It is a poorly kept secret that the 98th running of the Indy 500 happens to be the deepest lineup the IndyCar series has produced in more than a decade.
There are plenty of sentimental favorites. Fans will flock to the likes of Kurt Busch and Ed Carpenter, two feel-good stories as the former attempts the Memorial Day Double and the latter sits in the pole position for the second consecutive year.
But the real contenders have more significant claims to the label. Whether it's momentum, past experience or more, the following racers are the top names to watch in a cluttered field.
With MotoSport in his genes after his father, Bob, was a successful open-wheel driver, Will Power is one of the sport's most recognizable names and stands a good chance to take home the checkered flag after qualifying on the outside of row one.

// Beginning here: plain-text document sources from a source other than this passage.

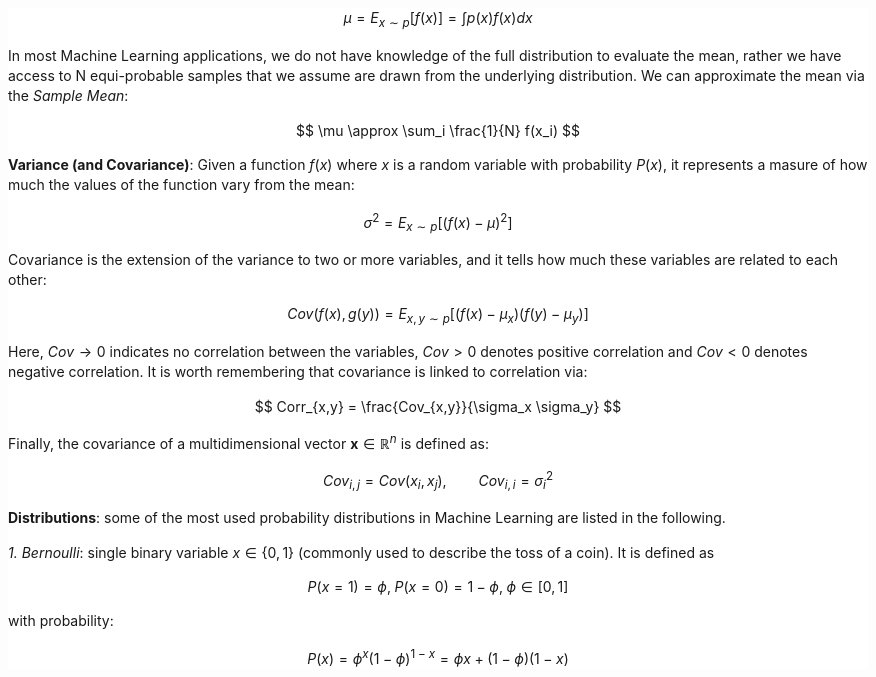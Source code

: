 $$
\mu = E_{x \sim p} [f(x)] = \int p(x) f(x) dx
$$

In most Machine Learning applications, we do not have knowledge of the full distribution to evaluate the mean, rather we 
have access to N equi-probable samples that we assume are drawn from the underlying distribution. We can approximate the mean
via the *Sample Mean*:

$$
\mu \approx \sum_i \frac{1}{N} f(x_i)
$$

**Variance (and Covariance)**: Given a function $f(x)$ where $x$ is a random variable with probability $P(x)$,
it represents a masure of how much the values of the function vary from the mean:

$$
\sigma^2 = E_{x \sim p} [(f(x)-\mu)^2]
$$

Covariance is the extension of the variance to two or more variables, and it tells 
how much these variables are related to each other:

$$
Cov(f(x), g(y)) =  E_{x,y \sim p} [(f(x)-\mu_x)(f(y)-\mu_y)]
$$

Here, $Cov \rightarrow 0$ indicates no correlation between the variables, $Cov > 0$ denotes positive correlation and
$Cov < 0$ denotes negative correlation. It is worth remembering that covariance is linked to correlation via:

$$
Corr_{x,y} =  \frac{Cov_{x,y}}{\sigma_x \sigma_y}
$$

Finally, the covariance of a multidimensional vector $\textbf{x} \in \mathbb{R}^n$ is defined as:

$$
Cov_{i,j} = Cov(x_i, x_j), \qquad Cov_{i,i} = \sigma^2_i
$$

**Distributions**: some of the most used probability distributions in Machine Learning are listed in the following.

*1. Bernoulli*: single binary variable $x \in \{0,1\}$ (commonly used to describe the toss of a coin). It is defined as

$$
P(x=1)=\phi, \; P(x=0)=1-\phi, \; \phi \in [0,1]
$$

with probability:

$$
P(x)=\phi^x(1-\phi)^{1-x} = \phi x + (1-\phi)(1-x)
$$
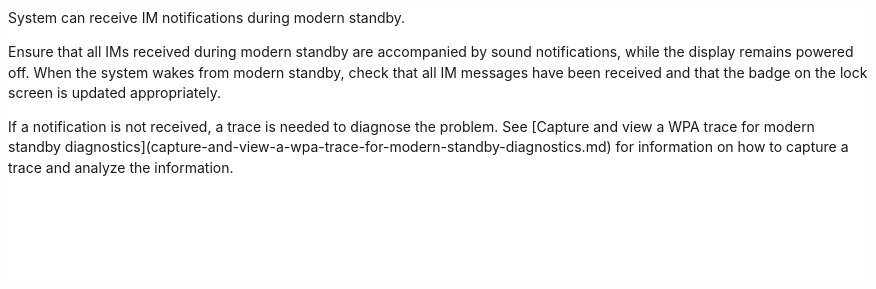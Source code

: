 <tbody>
<tr class="odd">
<td><p>System can receive IM notifications during modern standby.</p></td>
<td><p>Ensure that all IMs received during modern standby are accompanied by sound notifications, while the display remains powered off. When the system wakes from modern standby, check that all IM messages have been received and that the badge on the lock screen is updated appropriately.</p></td>
<td><p>If a notification is not received, a trace is needed to diagnose the problem. See [Capture and view a WPA trace for modern standby diagnostics](capture-and-view-a-wpa-trace-for-modern-standby-diagnostics.md) for information on how to capture a trace and analyze the information.</p></td>
</tr>
</tbody>
</table>

 

 

 






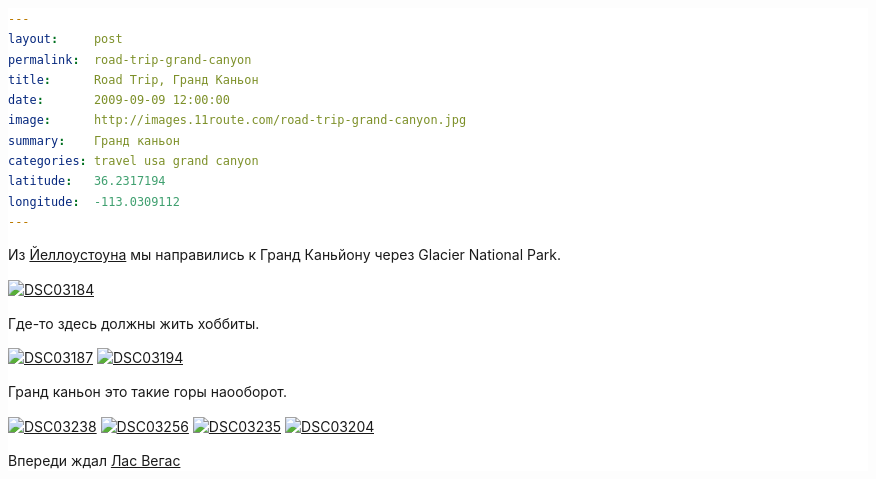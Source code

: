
 ```yaml
---
layout:     post
permalink:  road-trip-grand-canyon
title:      Road Trip, Гранд Каньон
date:       2009-09-09 12:00:00
image:      http://images.11route.com/road-trip-grand-canyon.jpg
summary:    Гранд каньон
categories: travel usa grand canyon
latitude:   36.2317194
longitude:  -113.0309112
---
```


Из <a href="/road-trip-yellowstone" title="Road Trip, Йеллоустоун">Йеллоустоуна</a> мы направились к Гранд Каньйону через Glacier National Park.

<a href="http://www.flickr.com/photos/118782975@N05/12836334495/" title="DSC03184 by elevenroute, on Flickr"><img src="https://c2.staticflickr.com/8/7395/12836334495_5c97ef7c95_c.jpg" width="800" height="535" alt="DSC03184"></a>

Где-то здесь должны жить хоббиты.

<a href="http://www.flickr.com/photos/118782975@N05/12836331745/" title="DSC03187 by elevenroute, on Flickr"><img src="https://c2.staticflickr.com/4/3766/12836331745_cd7228fdfe_c.jpg" width="800" height="535" alt="DSC03187"></a>
<a href="http://www.flickr.com/photos/118782975@N05/12836782164/" title="DSC03194 by elevenroute, on Flickr"><img src="https://c2.staticflickr.com/4/3767/12836782164_b6a75b6a0a_c.jpg" width="535" height="800" alt="DSC03194"></a>

Гранд каньон это такие горы наооборот.

<a title="DSC03238 by elevenroute, on Flickr" href="http://www.flickr.com/photos/118782975@N05/12840425224/"><img alt="DSC03238" src="https://farm3.staticflickr.com/2824/12840425224_f01cb827c9_c.jpg" width="800" height="535" /></a>
<a title="DSC03256 by elevenroute, on Flickr" href="http://www.flickr.com/photos/118782975@N05/12839999575/"><img alt="DSC03256" src="https://c2.staticflickr.com/4/3727/12839999575_02800db041_c.jpg" width="800" height="535" /></a>
<a title="DSC03235 by elevenroute, on Flickr" href="http://www.flickr.com/photos/118782975@N05/12840431704/"><img alt="DSC03235" src="http://farm4.staticflickr.com/3672/12840431704_dbf223963c_c.jpg" width="535" height="800" /></a>
<a title="Мои смелые компаньоны." href="http://www.flickr.com/photos/118782975@N05/12840062593/"><img alt="DSC03204" src="https://c2.staticflickr.com/8/7433/12840062593_e6a988c78b_c.jpg" width="800" height="535" /></a>

Впереди ждал <a href="/road-trip-las-vegas" title="Road Trip, Лас Вегас">Лас Вегас</a>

A close contender for the Drivers’ Championship in three of the past four years, Power traditionally struggles on oval tracks. But he is coming off a triumph in the sport's last race at an oval track in Fontana, California and has a great starting position this time around.
Power says this starting slot will prove integral to his chances on Sunday, per The Sports Network, via the Miami Herald:
"It's definitely a good place to start," Power said. "The further up you are, the better you are. The further inside you are, the better you are. It's a very long race and very interesting style of racing, different to any other racing we have all year with the way the draft works. Just have to make sure we run well in traffic and put ourselves in a position at the end of Sunday to win that thing.
It's never wise to count out a man who recovered from a crash that broke his back in 2009. By all accounts, Power is better than ever and poised to be in serious contention on Sunday.
Of course the defending champ makes such a list.
But not just because he stole the checkered flag last year.
No, Tony Kanaan makes the cut because, combined with his already stellar driving ability, he is in a new situation that does nothing but improve his chances over the course of the 500 laps.
With Dario Franchitti calling it a career, Kanaan has moved to the Ganassi team. As he himself notes, the change has led to nothing but good things, including the all-important checkered flag on Carb Day:
Experience and momentum are quite the tandem, so don't be shocked if Kanaan makes it two in a row.
Go figure, an Andretti is a favorite, right?
Wrong. Marco has received little attention leading up the race, in part because the family name has gone 45 years without a winner.
Marco certainly has what it takes to change that on Sunday. As David Malsher of Racer.com illustrates, it seems just a matter of time before Marco seizes the checkered flag:
Marco's nearest miss with Indianapolis Motor Speedway's Victory Lane was in his rookie season, 2006, when he came home just 0.0635sec behind Penske's Sam Hornish Jr. Since then, the third-gen racer has scored three more top-four finishes at the Brickyard, but his grandfather Mario's 1969 win remains the only time an Andretti drank the milk.
There is a lot of pressure on Marco to get things done, but he is clearly accustomed to it by this point. If he can perform better in the clutch, he will drink the milk when all is said and done.